Designated SMSs have to:

  1. Minimise Singapore users’ exposure to harmful content, with additional protection for children
    • Put in place systems and processes to tackle harmful content, including community guidelines and effective content moderation measures.
    • Users will be empowered with tools to manage their own safety. These may include tools to hide harmful content and unwanted interactions, limit location sharing and the visibility of their accounts from other users.
    • Apply age-appropriate policies to accounts belonging to children, including having a set of community guidelines appropriate for children, content moderation, and online safety information that children can easily understand. Accounts belonging to children must not receive advertisements, promoted content and content recommendations that designated SMSs are reasonably aware to be detrimental to children’s physical or mental well-being.
    • Put in place tools for parents/guardians to manage their children’s safety, such as tools to manage the content that their children view, the public visibility of their accounts, parties who can contact and interact with them and location sharing.
  2. Empower Singapore users with effective and easy-to-use reporting mechanisms to report harmful content or unwanted interactions
    • Take appropriate action on user reports in a timely and diligent manner, and inform these users of their decision and any action taken in response to their reports.
  3. Be accountable to Singapore users by providing transparency on their measures and levels of safety in annual online safety reports
    • Publish annual online safety reports online, to help users make an informed choice on which designated SMS would be best placed to provide a safe user experience. The first annual online safety reports are required to be submitted in the second half of 2024, and will be published on the IMDA website. These annual online safety reports will provide information about measures designated SMSs have put in place to combat harmful content and how Singapore users’ experience on the services has been.

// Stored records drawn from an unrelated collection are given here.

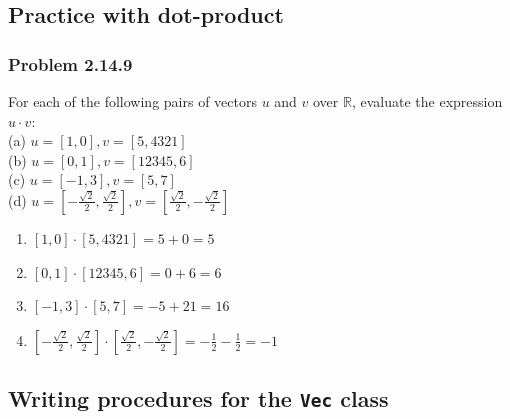 \documentclass[
  letterpaper,
  DIV=11,
  numbers=noendperiod]{scrartcl}
\providecommand{\tightlist}{%
  \setlength{\itemsep}{0pt}\setlength{\parskip}{0pt}}\usepackage{longtable,booktabs,array}
\begin{document}
\begin{figure}[H]

{\centering 

}

\end{figure}

\hypertarget{practice-with-dot-product}{%
\subsection{Practice with dot-product}\label{practice-with-dot-product}}

\hypertarget{problem-2.14.9}{%
\subsubsection{Problem 2.14.9}\label{problem-2.14.9}}

For each of the following pairs of vectors \(u\) and \(v\) over
\(\mathbb{R}\), evaluate the expression \(u \cdot v\):\\
(a) \(u = [1, 0], v = [5, 4321]\)\\
(b) \(u = [0, 1], v = [12345, 6]\)\\
(c) \(u = [-1, 3], v = [5, 7]\)\\
(d)
\(u = \left[-\frac{\sqrt{2}}{2}, \frac{\sqrt{2}}{2}\right], v = \left[\frac{\sqrt{2}}{2}, -\frac{\sqrt{2}}{2}\right]\)

\begin{enumerate}
\def\labelenumi{(\alph{enumi})}
\tightlist
\item
  \([1, 0] \cdot [5, 4321] = 5 + 0 = 5\)\\
\item
  \([0, 1] \cdot [12345, 6] = 0 + 6 = 6\)\\
\item
  \([-1, 3] \cdot [5, 7] = -5 + 21 =16\)\\
\item
  \(\left[-\frac{\sqrt{2}}{2}, \frac{\sqrt{2}}{2}\right] \cdot \left[\frac{\sqrt{2}}{2}, -\frac{\sqrt{2}}{2}\right] = -\frac{1}{2} - \frac{1}{2} = -1\)
\end{enumerate}

\hypertarget{writing-procedures-for-the-vec-class}{%
\subsection{\texorpdfstring{Writing procedures for the \texttt{Vec}
class}{Writing procedures for the Vec class}}\label{writing-procedures-for-the-vec-class}}
\end{document}
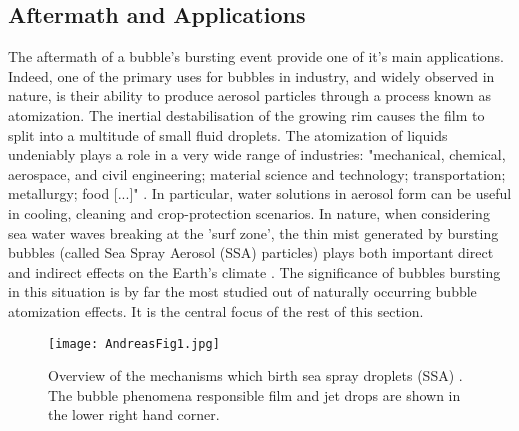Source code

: \documentclass[a4paper,12pt]{article}
\numberwithin{equation}{section}
\numberwithin{figure}{section}
\numberwithin{table}{section}
\begin{document}
\subsection{Aftermath and Applications}

The aftermath of a bubble's bursting event provide one of it's main applications. Indeed, one of the primary uses for bubbles in industry, and widely observed in nature, is their ability to produce aerosol particles through a process known as atomization. The inertial destabilisation of the growing rim causes the film to split into a multitude of small fluid droplets. The atomization of liquids undeniably plays a role in a very wide range of industries: "mechanical, chemical, aerospace, and civil engineering; material science and technology; transportation; metallurgy; food [...]" \cite{Bayvel1993}. In particular, water solutions in aerosol form can be useful in cooling, cleaning and crop-protection scenarios. In nature, when considering sea water waves breaking at the 'surf zone', the thin mist generated by bursting bubbles (called Sea Spray Aerosol (SSA) particles) plays both important direct and indirect effects on the Earth's climate \cite{Lhuissier2011, Modini2013, Andreas1995, Wang2017}. The significance of bubbles bursting in this situation is by far the most studied out of naturally occurring bubble atomization effects. It is the central focus of the rest of this section.

\begin{figure}[!htbp]
    \centering
    \captionsetup{width=.9\linewidth}
    \texttt{[image: AndreasFig1.jpg]}
    \caption{Overview of the mechanisms which birth sea spray droplets (SSA) \cite{Andreas1995}. The bubble phenomena responsible film and jet drops are shown in the lower right hand corner.}
    \label{fig:Andreas1}
\end{figure}
\end{document}
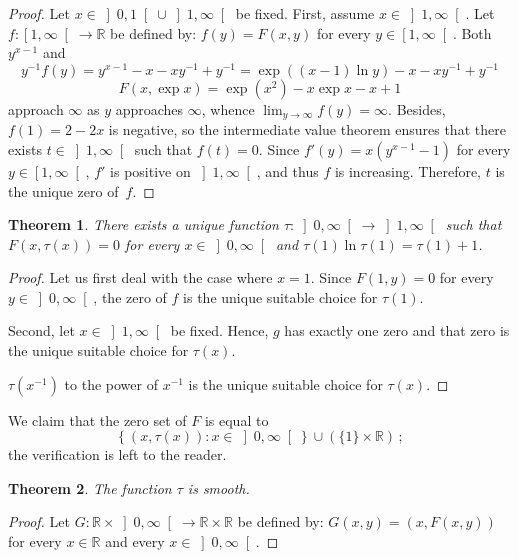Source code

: \documentclass[12pt]{article}
\newcommand{\bR}{\mathbb{R}}
\newcommand{\gtint}[1]{\left] #1, \infty \right[}
\newcommand{\geint}[1]{\left[ #1, \infty \right[}
\newcommand{\leint}[1]{\left]- \infty, #1 \right]}
\newtheorem{theorem}{Theorem}
\begin{document}
\begin{proof}
  Let $x \in \left]0, 1\right[ \cup \gtint{1}$ be fixed.
  First, assume $x \in \gtint{1}$.
  Let $f \colon \geint{1} \to \bR$ be defined by:
  $f(y) = F(x, y)$ for every $y \in \geint{1}$.
  Both
  $y^{x - 1}$ and
  $$
  y^{-1} f(y) = y^{x - 1} - x - x y^{-1} + y^{-1} = \exp \left( (x - 1) \ln y \right) - x - x y^{-1} + y^{- 1}
  $$
  $$
  F(x, \exp x) = \exp( x^2) - x \exp x - x + 1  
  $$
  approach $\infty$
  as $y$ approaches $\infty$,
  whence $\lim_{y \to \infty} f(y) = \infty$.
  Besides, $f(1) = 2 - 2x$ is negative,
  so the intermediate value theorem ensures that there exists $t \in \gtint{1}$ such that $f(t) = 0$.
  Since 
  $f'(y) = x (y^{x - 1} - 1)$ for every $y \in \geint{1}$,
  $f'$ is positive on $\gtint{1}$,
  and thus $f$ is increasing.
  Therefore, $t$ is the unique zero of~$f$.
\end{proof}

\begin{theorem}
  There exists a unique function $\tau \colon \gtint{0} \to \gtint{1}$ such that
  $F(x, \tau(x)) = 0$ for every $x \in \gtint{0}$ and $\tau(1) \ln \tau(1) = \tau(1) + 1$.
\end{theorem}

\begin{proof}
  Let us first deal with the case where $x = 1$.
  Since $F(1, y) = 0$ for every $y \in \gtint{0}$,
  the zero of $f$ is the unique suitable choice for $\tau(1)$.

  Second, let $x \in \gtint{1}$ be fixed.
  Hence, $g$ has exactly one zero and that zero is the unique suitable choice for $\tau(x)$.

   $\tau(x^{-1})$ to the power of $x^{-1}$ is the unique suitable choice for $\tau(x)$.
\end{proof} 

We claim that the zero set of $F$ is equal to
$$
\left\{ (x, \tau(x)) : x \in \gtint{0} \right\} \cup (\{ 1 \} \times \bR)  \,;
$$
the verification is left to the reader.

\begin{theorem}
  The function $\tau$ is smooth.
\end{theorem}

\begin{proof}
  Let $G \colon \bR \times \gtint{0} \to \bR \times \bR$ be defined by:
  $G(x, y) = (x, F(x, y))$ for every $x \in \bR$ and every $x \in \gtint{0}$. 
\end{proof}
\end{document}
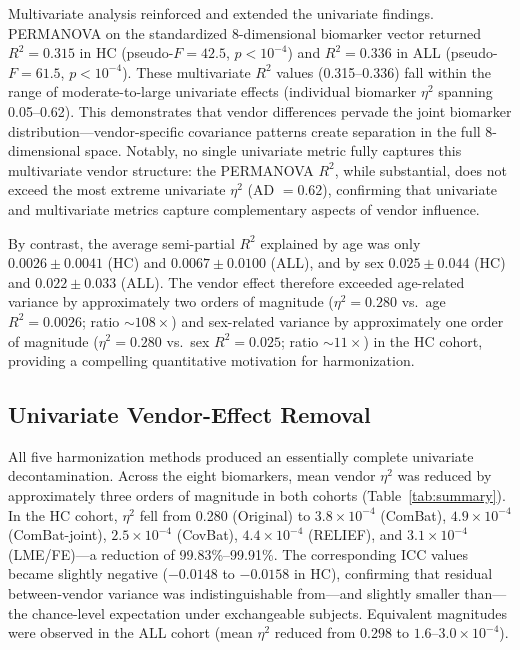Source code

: \documentclass[12pt,a4paper]{article}
\begin{document}
Multivariate analysis reinforced and extended the univariate findings. PERMANOVA on the standardized 8-dimensional biomarker vector returned $R^2 = 0.315$ in HC (pseudo-$F = 42.5$, $p < 10^{-4}$) and $R^2 = 0.336$ in ALL (pseudo-$F = 61.5$, $p < 10^{-4}$). These multivariate $R^2$ values (0.315--0.336) fall within the range of moderate-to-large univariate effects (individual biomarker $\eta^2$ spanning 0.05--0.62). This demonstrates that vendor differences pervade the joint biomarker distribution---vendor-specific covariance patterns create separation in the full 8-dimensional space. Notably, no single univariate metric fully captures this multivariate vendor structure: the PERMANOVA $R^2$, while substantial, does not exceed the most extreme univariate $\eta^2$ (AD $= 0.62$), confirming that univariate and multivariate metrics capture complementary aspects of vendor influence.

By contrast, the average semi-partial $R^2$ explained by age was only $0.0026 \pm 0.0041$ (HC) and $0.0067 \pm 0.0100$ (ALL), and by sex $0.025 \pm 0.044$ (HC) and $0.022 \pm 0.033$ (ALL). The vendor effect therefore exceeded age-related variance by approximately two orders of magnitude ($\eta^2 = 0.280$ vs.\ age $R^2 = 0.0026$; ratio $\sim 108\times$) and sex-related variance by approximately one order of magnitude ($\eta^2 = 0.280$ vs.\ sex $R^2 = 0.025$; ratio $\sim 11\times$) in the HC cohort, providing a compelling quantitative motivation for harmonization.

\subsection{Univariate Vendor-Effect Removal}

All five harmonization methods produced an essentially complete univariate decontamination. Across the eight biomarkers, mean vendor $\eta^2$ was reduced by approximately three orders of magnitude in both cohorts (Table~\ref{tab:summary}). In the HC cohort, $\eta^2$ fell from 0.280 (Original) to $3.8 \times 10^{-4}$ (ComBat), $4.9 \times 10^{-4}$ (ComBat-joint), $2.5 \times 10^{-4}$ (CovBat), $4.4 \times 10^{-4}$ (RELIEF), and $3.1 \times 10^{-4}$ (LME/FE)---a reduction of 99.83\%--99.91\%. The corresponding ICC values became slightly negative ($-0.0148$ to $-0.0158$ in HC), confirming that residual between-vendor variance was indistinguishable from---and slightly smaller than---the chance-level expectation under exchangeable subjects. Equivalent magnitudes were observed in the ALL cohort (mean $\eta^2$ reduced from 0.298 to $1.6$--$3.0 \times 10^{-4}$).
\end{document}
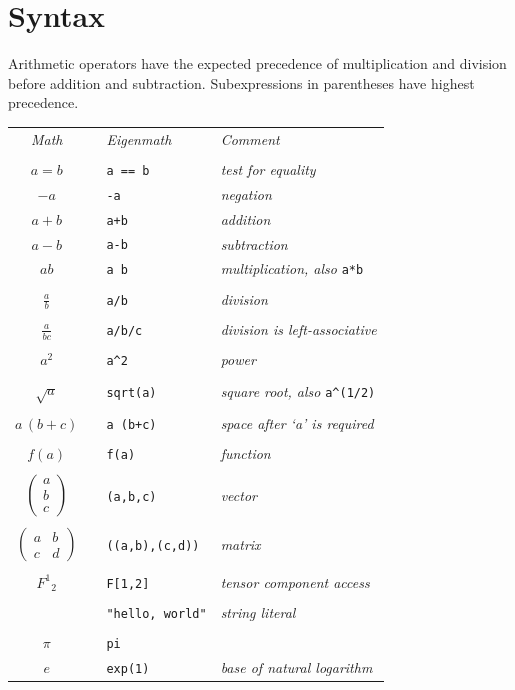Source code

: 
\newpage

\section{Syntax}

Arithmetic operators have the expected precedence of
multiplication and division before addition and subtraction.
Subexpressions in parentheses have highest precedence.

\begin{center}
\begin{tabular}{clll}
{\it Math} & & {\it Eigenmath} & {\it Comment}
\\
\\
$a=b$ & & \verb$a == b$ & {\it test for equality}
\\[1ex]
$-a$ & & \verb$-a$ & {\it negation}
\\[1ex]
$a+b$ & & \verb$a+b$ & {\it addition}
\\[1ex]
$a-b$ & & \verb$a-b$ & {\it subtraction}
\\[1ex]
$ab$ & & \verb$a b$ & {\it multiplication, also} \verb$a*b$
\\
\\
$\displaystyle\frac{a}{b}$ & & \verb$a/b$ & {\it division}
\\
\\
$\displaystyle\frac{a}{bc}$ & & \verb$a/b/c$ & {\it division is left-associative}
\\
\\
$a^2$ & & \verb$a^2$ & {\it power}
\\
\\
$\sqrt{a}$ & & \verb$sqrt(a)$ & {\it square root, also} \verb$a^(1/2)$
\\
\\
$a\,(b+c)$ & & \verb$a (b+c)$ & {\it space after `a' is required}
\\
\\
$f(a)$ & & \verb$f(a)$ & {\it function}
\\
\\
$\begin{pmatrix}a\\ b\\ c\end{pmatrix}$ & & \verb$(a,b,c)$ & {\it vector}
\\
\\
$\begin{pmatrix}a&b\\ c&d\end{pmatrix}$ & & \verb$((a,b),(c,d))$ & {\it matrix}
\\
\\
$F^1{}_2$ & & \verb$F[1,2]$ & {\it tensor component access}
\\
\\
 & & \verb$"hello, world"$ & {\it string literal}
\\
\\
$\pi$ & & \verb$pi$ &
\\[1ex]
$e$ && \verb$exp(1)$ & {\it base of natural logarithm}
\end{tabular}
\end{center}


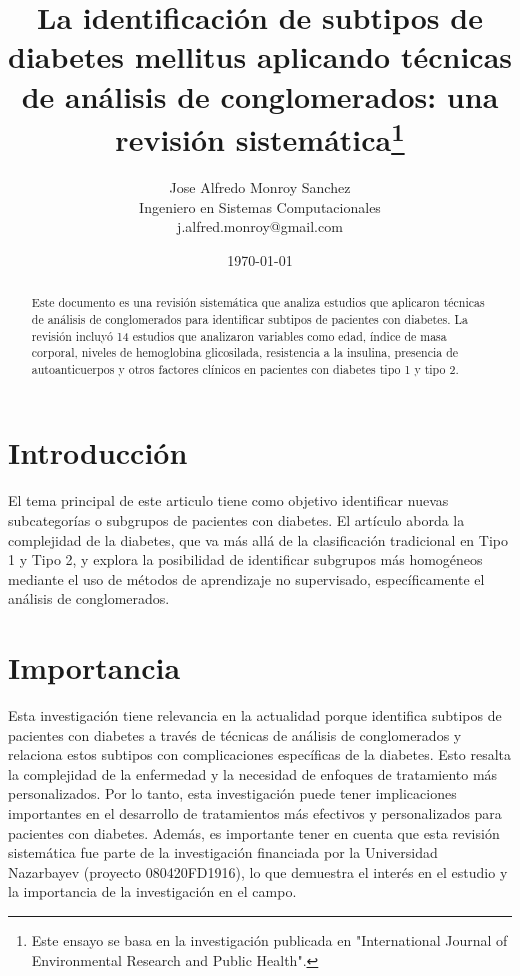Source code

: \documentclass[12pt]{article}
\begin{document}
\title{\textbf{La identificación de subtipos de diabetes mellitus aplicando técnicas de análisis de conglomerados: una revisión sistemática\thanks{Este ensayo se basa en la investigación publicada en "International Journal of Environmental Research and Public Health".}}}
\author{Jose Alfredo Monroy Sanchez\\ Ingeniero en Sistemas Computacionales\\ j.alfred.monroy@gmail.com}
\date{\today}
\maketitle


\begin{abstract}
  Este documento es una revisión sistemática que analiza estudios que aplicaron técnicas de análisis de conglomerados para identificar subtipos de pacientes con diabetes. La revisión incluyó 14 estudios que analizaron variables como edad, índice de masa corporal, niveles de hemoglobina glicosilada, resistencia a la insulina, presencia de autoanticuerpos y otros factores clínicos en pacientes con diabetes tipo 1 y tipo 2.
\end{abstract}

\section{Introducción}
El tema principal de este articulo tiene como objetivo identificar nuevas subcategorías o subgrupos de pacientes con diabetes. El artículo aborda la complejidad de la diabetes, que va más allá de la clasificación tradicional en Tipo 1 y Tipo 2, y explora la posibilidad de identificar subgrupos más homogéneos mediante el uso de métodos de aprendizaje no supervisado, específicamente el análisis de conglomerados.

\section{Importancia}
Esta investigación tiene relevancia en la actualidad porque identifica subtipos de pacientes con diabetes a través de técnicas de análisis de conglomerados y relaciona estos subtipos con complicaciones específicas de la diabetes. Esto resalta la complejidad de la enfermedad y la necesidad de enfoques de tratamiento más personalizados. Por lo tanto, esta investigación puede tener implicaciones importantes en el desarrollo de tratamientos más efectivos y personalizados para pacientes con diabetes. 
Además, es importante tener en cuenta que esta revisión sistemática fue parte de la investigación financiada por la Universidad Nazarbayev (proyecto 080420FD1916), lo que demuestra el interés en el estudio y la importancia de la investigación en el campo.
\end{document}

Tackling the threat of harmful online content is a global issue that requires a whole-of-society effort. The Singapore Government has strengthened our regulatory framework and will continue its efforts in ensuring that regulatory and public education measures can address the growing range of harmful online content and protect Singapore users against online harms.

IMDA will continue to work closely with SMSs to enhance Singapore’s Online Safety.